● **What the exercise asks**:
Only one stretch of the data below is needed. Output the lines from the one with "- There is a" up to and including the one with "- You can click", exactly as they stand.

● **Input material**:

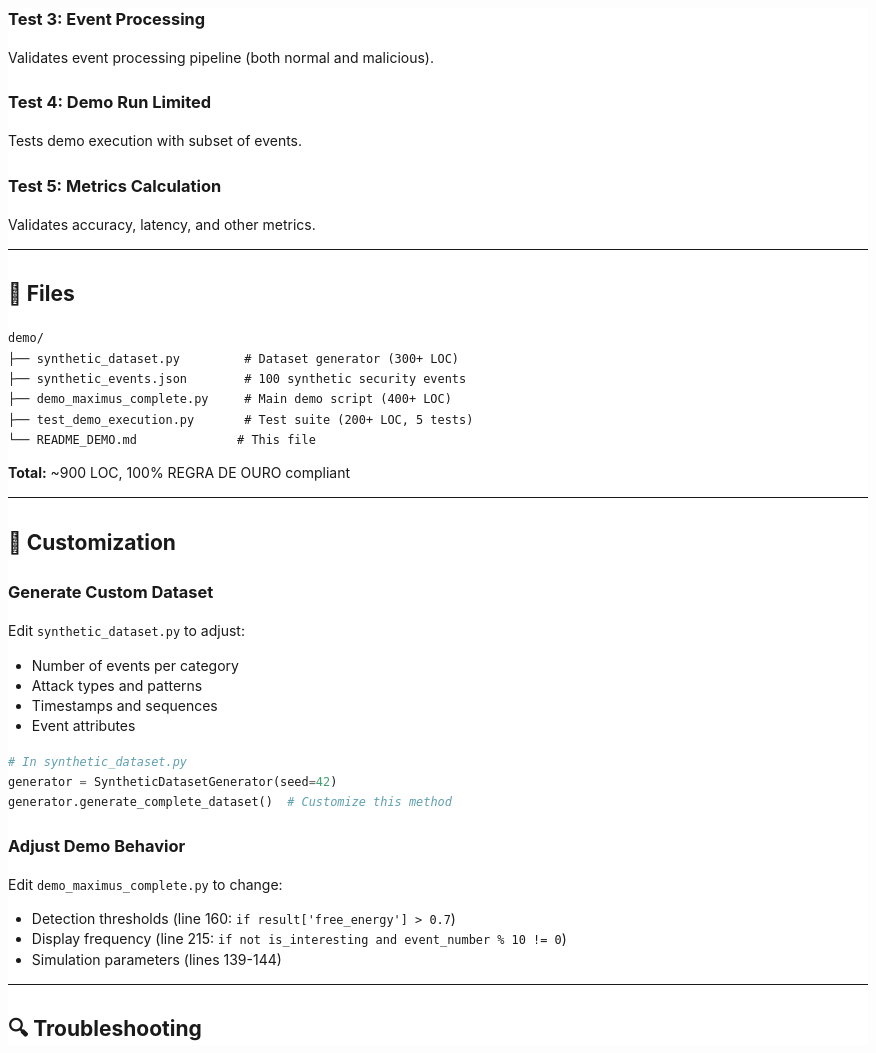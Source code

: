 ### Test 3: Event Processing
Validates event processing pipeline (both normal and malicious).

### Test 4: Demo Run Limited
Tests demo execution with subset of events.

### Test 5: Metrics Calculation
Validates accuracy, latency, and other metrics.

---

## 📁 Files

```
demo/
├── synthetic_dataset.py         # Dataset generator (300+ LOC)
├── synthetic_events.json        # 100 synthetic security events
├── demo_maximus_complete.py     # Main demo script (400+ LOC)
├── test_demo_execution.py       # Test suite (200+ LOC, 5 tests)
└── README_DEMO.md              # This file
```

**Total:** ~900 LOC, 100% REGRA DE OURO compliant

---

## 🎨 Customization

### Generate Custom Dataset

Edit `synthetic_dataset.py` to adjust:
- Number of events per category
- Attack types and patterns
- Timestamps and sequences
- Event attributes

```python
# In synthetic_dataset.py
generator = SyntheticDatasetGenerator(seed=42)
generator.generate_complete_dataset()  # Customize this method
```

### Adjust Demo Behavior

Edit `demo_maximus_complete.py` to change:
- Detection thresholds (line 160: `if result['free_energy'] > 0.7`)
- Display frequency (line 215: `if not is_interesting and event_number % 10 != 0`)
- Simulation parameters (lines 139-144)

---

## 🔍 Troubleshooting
...
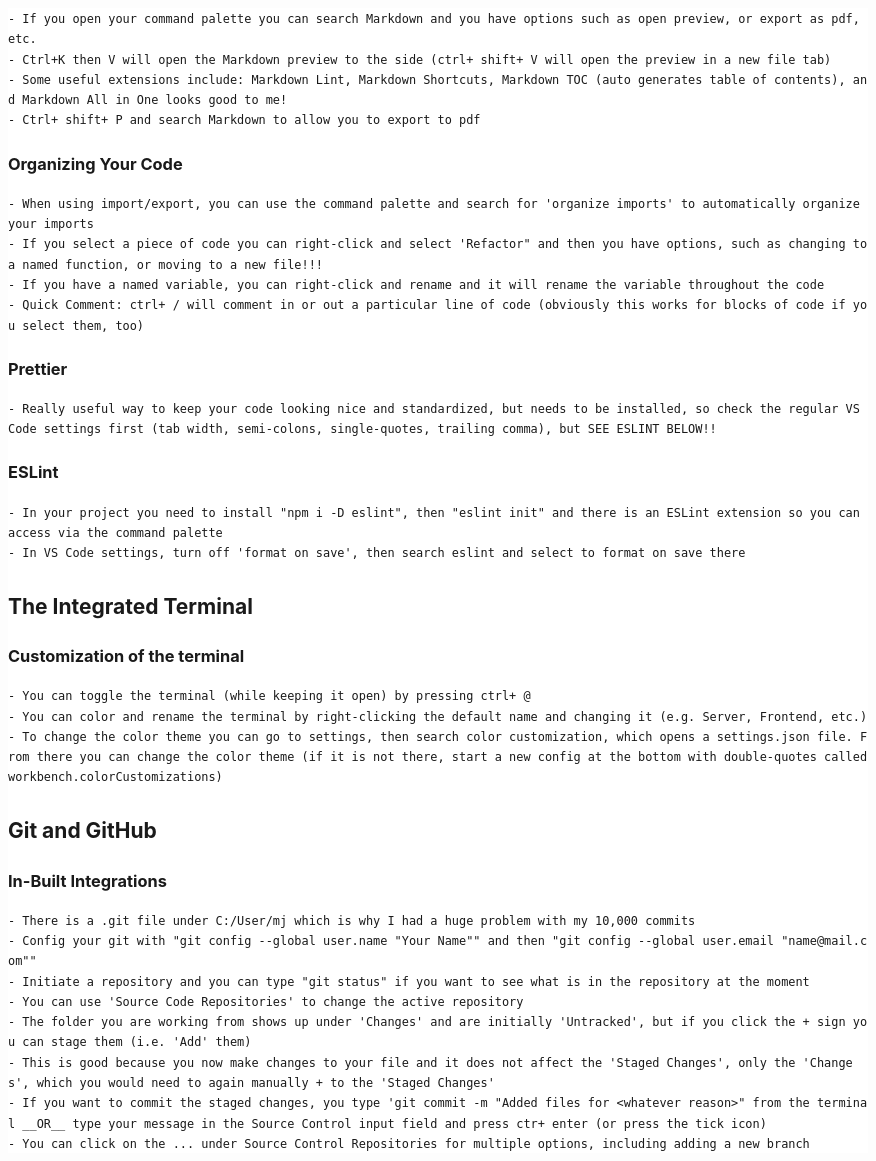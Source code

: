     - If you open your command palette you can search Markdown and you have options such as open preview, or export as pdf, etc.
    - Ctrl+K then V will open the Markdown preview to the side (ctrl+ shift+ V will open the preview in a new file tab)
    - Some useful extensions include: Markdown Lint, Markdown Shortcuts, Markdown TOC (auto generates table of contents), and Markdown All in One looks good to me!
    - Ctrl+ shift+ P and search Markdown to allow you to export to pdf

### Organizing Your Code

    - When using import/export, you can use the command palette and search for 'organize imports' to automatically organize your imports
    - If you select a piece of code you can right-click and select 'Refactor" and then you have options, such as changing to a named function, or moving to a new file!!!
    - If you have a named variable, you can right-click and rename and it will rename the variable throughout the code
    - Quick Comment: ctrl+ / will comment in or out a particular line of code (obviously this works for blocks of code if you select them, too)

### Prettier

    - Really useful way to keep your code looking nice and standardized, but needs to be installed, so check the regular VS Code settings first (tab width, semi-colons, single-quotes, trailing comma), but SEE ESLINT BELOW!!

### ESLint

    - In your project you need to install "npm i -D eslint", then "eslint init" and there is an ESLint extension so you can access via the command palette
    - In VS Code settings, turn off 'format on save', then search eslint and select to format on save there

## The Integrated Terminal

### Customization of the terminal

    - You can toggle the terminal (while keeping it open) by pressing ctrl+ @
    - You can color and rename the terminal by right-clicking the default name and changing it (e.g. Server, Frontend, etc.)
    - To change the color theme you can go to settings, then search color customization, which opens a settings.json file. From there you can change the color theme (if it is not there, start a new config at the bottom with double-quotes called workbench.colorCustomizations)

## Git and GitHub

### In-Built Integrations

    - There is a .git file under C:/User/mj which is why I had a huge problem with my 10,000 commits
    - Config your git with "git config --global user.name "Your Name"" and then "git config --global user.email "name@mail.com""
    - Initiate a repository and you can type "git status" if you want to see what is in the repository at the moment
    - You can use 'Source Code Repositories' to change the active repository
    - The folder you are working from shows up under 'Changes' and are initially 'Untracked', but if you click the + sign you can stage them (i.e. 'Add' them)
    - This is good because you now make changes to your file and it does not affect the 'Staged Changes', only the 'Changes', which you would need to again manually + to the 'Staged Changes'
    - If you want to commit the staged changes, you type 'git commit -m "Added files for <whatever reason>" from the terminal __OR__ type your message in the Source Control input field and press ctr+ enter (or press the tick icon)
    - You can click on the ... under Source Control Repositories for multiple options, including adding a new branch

● **Exercise answer**:
    - There is a .git file under C:/User/mj which is why I had a huge problem with my 10,000 commits
    - Config your git with "git config --global user.name "Your Name"" and then "git config --global user.email "name@mail.com""
    - Initiate a repository and you can type "git status" if you want to see what is in the repository at the moment
    - You can use 'Source Code Repositories' to change the active repository
    - The folder you are working from shows up under 'Changes' and are initially 'Untracked', but if you click the + sign you can stage them (i.e. 'Add' them)
    - This is good because you now make changes to your file and it does not affect the 'Staged Changes', only the 'Changes', which you would need to again manually + to the 'Staged Changes'
    - If you want to commit the staged changes, you type 'git commit -m "Added files for <whatever reason>" from the terminal __OR__ type your message in the Source Control input field and press ctr+ enter (or press the tick icon)
    - You can click on the ... under Source Control Repositories for multiple options, including adding a new branch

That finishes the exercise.